** ABOUT THIS EXERCISE **
Wherever the word "engine" appears in a line of the records, copy that line.

** Dataset entries **
^^^^^^^^^^^^^^^^
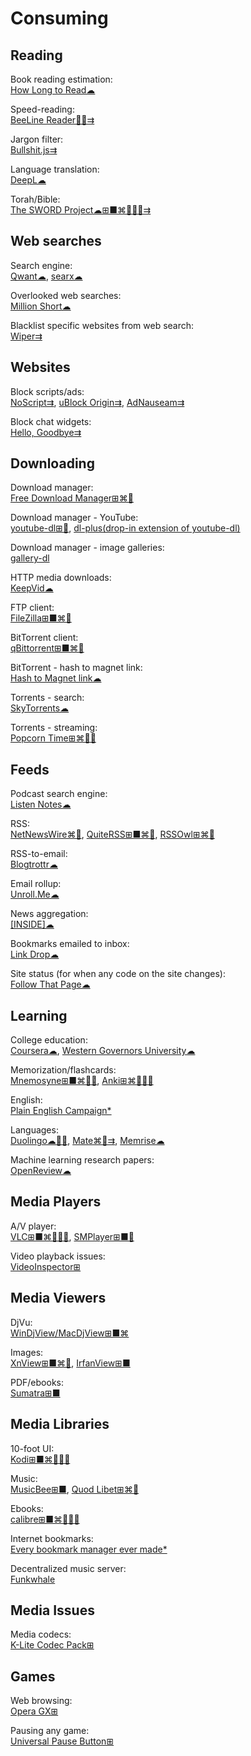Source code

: # Consuming

## Reading

Book reading estimation:  
[How Long to Read☁](https://www.howlongtoread.com/)

Speed-reading:  
[BeeLine Reader🍎🤖⇉](https://www.beelinereader.com/)

Jargon filter:  
[Bullshit.js⇉](https://mourner.github.io/bullshit.js/)

Language translation:  
[DeepL☁](https://www.deepl.com/translator)

Torah/Bible:  
[The SWORD Project☁⊞■⌘🐧🍎🤖⇉](https://crosswire.org/sword/index.jsp)

## Web searches

Search engine:  
[Qwant☁](https://www.qwant.com/),
[searx☁](https://searx.space/)

Overlooked web searches:  
[Million Short☁](https://millionshort.com/)

Blacklist specific websites from web search:  
[Wiper⇉](https://github.com/davidahmed/wiper)

## Websites

Block scripts/ads:  
[NoScript⇉](https://noscript.net/),
[uBlock Origin⇉](https://github.com/gorhill/uBlock/),
[AdNauseam⇉](https://adnauseam.io/)

Block chat widgets:  
[Hello, Goodbye⇉](https://hellogoodbye.app/)

## Downloading

Download manager:  
[Free Download Manager⊞⌘🐧](https://www.freedownloadmanager.org/)

Download manager - YouTube:  
[youtube-dl⊞🐧](https://youtube-dl.org/),
[dl-plus(drop-in extension of youtube-dl)](https://github.com/un-def/dl-plus)

Download manager - image galleries:  
[gallery-dl](https://github.com/mikf/gallery-dl)

HTTP media downloads:  
[KeepVid☁](https://keepvid.com/)

FTP client:  
[FileZilla⊞■⌘🐧](https://filezilla-project.org/)

BitTorrent client:  
[qBittorrent⊞■⌘🐧](https://www.qbittorrent.org/)

BitTorrent - hash to magnet link:  
[Hash to Magnet link☁](https://www.hashtomagnet.com/)

Torrents - search:  
[SkyTorrents☁](http://www.skytorrents.me/)

Torrents - streaming:  
[Popcorn Time⊞⌘🐧🤖](https://popcorntime.app/)

## Feeds

Podcast search engine:  
[Listen Notes☁](https://www.listennotes.com/)

RSS:  
[NetNewsWire⌘🍎](https://netnewswire.com/),
[QuiteRSS⊞■⌘🐧](https://quiterss.org/),
[RSSOwl⊞⌘🐧](https://www.rssowl.org/)

RSS-to-email:  
[Blogtrottr☁](https://blogtrottr.com)

Email rollup:  
[Unroll.Me☁](https://unroll.me/)

News aggregation:  
[[INSIDE]☁](https://inside.com/)

Bookmarks emailed to inbox:  
[Link Drop☁](https://www.linkdrop.co/)

Site status (for when any code on the site changes):  
[Follow That Page☁](https://www.followthatpage.com/)

## Learning

College education:  
[Coursera☁](https://www.coursera.org/),
[Western Governors University☁](https://www.wgu.edu/)

Memorization/flashcards:  
[Mnemosyne⊞■⌘🐧🤖](https://mnemosyne-proj.org/),
[Anki⊞⌘🐧🍎🤖](https://apps.ankiweb.net/)

English:  
[Plain English Campaign*](https://www.plainenglish.co.uk/)

Languages:  
[Duolingo☁🍎🤖](https://www.duolingo.com/),
[Mate⌘🍎⇉](https://gikken.co/mate-translate/),
[Memrise☁](https://www.memrise.com/)

Machine learning research papers:  
[OpenReview☁](https://openreview.net/)

## Media Players

A/V player:  
[VLC⊞■⌘🐧🍎🤖](https://www.videolan.org/vlc/),
[SMPlayer⊞■🐧](https://www.smplayer.info/)

Video playback issues:  
[VideoInspector⊞](https://kcsoftwares.com/?vtb)

## Media Viewers

DjVu:  
[WinDjView/MacDjView⊞■⌘](https://windjview.sourceforge.io/)

Images:  
[XnView⊞■⌘🐧](https://www.xnview.com/),
[IrfanView⊞■](https://www.irfanview.com/)

PDF/ebooks:  
[Sumatra⊞■](https://www.sumatrapdfreader.org/free-pdf-reader.html)

## Media Libraries

10-foot UI:  
[Kodi⊞■⌘🐧🍎🤖](https://kodi.tv/)

Music:  
[MusicBee⊞■](https://getmusicbee.com/),
[Quod Libet⊞⌘🐧](https://quodlibet.readthedocs.io/)

Ebooks:  
[calibre⊞■⌘🐧🍎🤖](https://calibre-ebook.com/)

Internet bookmarks:  
[Every bookmark manager ever made*](https://bookmarkos.com/every-bookmark-manager-ever-made)

Decentralized music server:  
[Funkwhale](https://funkwhale.audio/)

## Media Issues

Media codecs:  
[K-Lite Codec Pack⊞](https://codecguide.com/about_kl.htm)

## Games

Web browsing:  
[Opera GX⊞](https://www.opera.com/gx)

Pausing any game:  
[Universal Pause Button⊞](https://github.com/ryanries/UniversalPauseButton)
^^^^^^^^^^^^^^^^
** ANSWER SECTION **
Search engine:  
Podcast search engine:  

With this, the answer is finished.